II. Flash-forward para Outubro de 2014. Depois de mais de um ano a marinar nas gavetas de S. Bento, a Proposta de Lei da Assembleia Legislativa da Região Autónoma dos Açores, aprovada na Região por unanimidade, que visava obter do Governo da República uma comparticipação de 30 milhões de euros no esforço de recuperação dos prejuízos causados pelas graves intempéries de março de 2013, com base no princípio constitucional da solidariedade nacional, mereceu dos mesmos três deputados do PSD Açores uma indecorosa abstenção com base em argumentos formais, ainda por cima mal explicados.

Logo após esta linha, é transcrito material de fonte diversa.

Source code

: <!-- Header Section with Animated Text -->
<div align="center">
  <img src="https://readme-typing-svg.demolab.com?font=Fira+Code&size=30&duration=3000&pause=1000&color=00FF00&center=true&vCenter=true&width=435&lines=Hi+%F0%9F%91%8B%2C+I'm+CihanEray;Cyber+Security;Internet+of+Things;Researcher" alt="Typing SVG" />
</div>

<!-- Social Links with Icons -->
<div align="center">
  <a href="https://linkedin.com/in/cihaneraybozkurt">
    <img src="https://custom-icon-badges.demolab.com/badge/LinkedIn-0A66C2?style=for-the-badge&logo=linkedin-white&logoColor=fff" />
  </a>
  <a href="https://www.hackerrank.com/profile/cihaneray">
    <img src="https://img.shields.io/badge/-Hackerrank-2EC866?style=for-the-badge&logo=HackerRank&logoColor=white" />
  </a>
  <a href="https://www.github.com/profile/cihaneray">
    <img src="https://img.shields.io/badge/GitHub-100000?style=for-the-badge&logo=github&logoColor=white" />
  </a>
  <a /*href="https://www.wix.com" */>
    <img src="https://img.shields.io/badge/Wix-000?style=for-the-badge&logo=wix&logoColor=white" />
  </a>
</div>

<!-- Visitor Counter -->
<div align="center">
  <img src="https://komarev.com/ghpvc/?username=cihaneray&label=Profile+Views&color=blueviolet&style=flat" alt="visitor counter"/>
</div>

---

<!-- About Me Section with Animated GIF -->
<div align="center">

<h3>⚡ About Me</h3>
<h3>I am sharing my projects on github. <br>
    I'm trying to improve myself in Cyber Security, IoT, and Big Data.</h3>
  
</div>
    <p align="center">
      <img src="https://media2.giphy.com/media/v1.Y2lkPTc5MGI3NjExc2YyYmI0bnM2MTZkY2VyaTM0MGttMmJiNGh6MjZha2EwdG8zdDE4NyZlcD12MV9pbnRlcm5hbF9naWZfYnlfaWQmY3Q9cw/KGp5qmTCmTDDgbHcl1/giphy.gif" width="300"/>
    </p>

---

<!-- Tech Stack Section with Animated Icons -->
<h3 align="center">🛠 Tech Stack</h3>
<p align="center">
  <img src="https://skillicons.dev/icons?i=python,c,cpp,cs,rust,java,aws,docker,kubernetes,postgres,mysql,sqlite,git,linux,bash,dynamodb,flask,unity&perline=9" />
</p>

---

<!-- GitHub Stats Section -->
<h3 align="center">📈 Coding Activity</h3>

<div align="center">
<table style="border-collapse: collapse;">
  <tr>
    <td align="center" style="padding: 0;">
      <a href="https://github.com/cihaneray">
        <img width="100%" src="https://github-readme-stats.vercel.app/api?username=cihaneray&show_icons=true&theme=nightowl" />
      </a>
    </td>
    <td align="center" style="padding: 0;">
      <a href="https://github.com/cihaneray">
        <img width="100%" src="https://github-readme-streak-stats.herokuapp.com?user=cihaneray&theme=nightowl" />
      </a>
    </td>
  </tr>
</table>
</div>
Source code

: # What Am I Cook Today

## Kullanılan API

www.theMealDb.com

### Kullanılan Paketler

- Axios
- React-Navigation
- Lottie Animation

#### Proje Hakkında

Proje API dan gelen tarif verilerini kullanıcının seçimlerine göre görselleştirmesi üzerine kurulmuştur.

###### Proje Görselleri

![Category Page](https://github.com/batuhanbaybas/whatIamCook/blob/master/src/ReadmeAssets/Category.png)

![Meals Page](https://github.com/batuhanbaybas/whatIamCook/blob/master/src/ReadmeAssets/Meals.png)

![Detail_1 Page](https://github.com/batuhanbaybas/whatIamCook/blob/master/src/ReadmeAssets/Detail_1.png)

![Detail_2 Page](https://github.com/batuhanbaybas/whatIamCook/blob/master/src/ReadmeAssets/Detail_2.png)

Desta vez coube a Lídia Bulcão argumentar em nome da tríade e foi então que a temerária (ainda que calada) autonomista de 2013 deu lugar à (falante) PPD burocrata de 2014. Onde antes vislumbravam violação grosseira da Autonomia, os três do costume do PSD Açores na República viam agora uma intrincada teia de complicações jurídico formais. Onde em 2013 buscaram coragem política para supostamente afrontarem os ditames dos seus chefes, em 2014 só restavam inultrapassáveis receios de inconformidade legal.
Com os Açorianos à espera de serem solidária e justamente apoiados pela República, os deputados do PSD Açores ainda tentaram fazer marinar mais um pouco o diploma, mas, perante a insistência de quem tinha pressa e razão, viram-se obrigados a ter de tomar posição. Substituíram, então, o grito de 2013 por um mortiço assobio para o ar em 2014.
III. Eu tenho uma teoria para o que se passou, mas envolve instintos tão politicamente primários que me vou abster de expor. Os factos são suficientes para demonstrar que a única constante entre 2013 e 2014 foi o interesse específico do PSD Açores, moldado às circunstâncias e ao contexto de cada momento: em 2013, interessava acentuar negativamente o Memorando de Entendimento que o Governo Regional tinha assinado com a República; em 2014, interessava que o Governo dos Açores não recebesse os 30 milhões de euros e não os colocasse ao serviço dos Açorianos.
IV. Ser deputado pelos Açores em Lisboa é, muitas vezes, estar só contra todos, até contra os nossos correligionários políticos. Ser a voz da Região na AR é, muitas vezes, manter-se firme mesmo que isso traga como única consolação a sensação de dever cumprido. Exercer um mandato representativo dos Açorianos junto dos centralistas é um desafio, uma honra e um privilégio. Não é para quem se sente incomodado; é para quem nunca se importa de incomodar!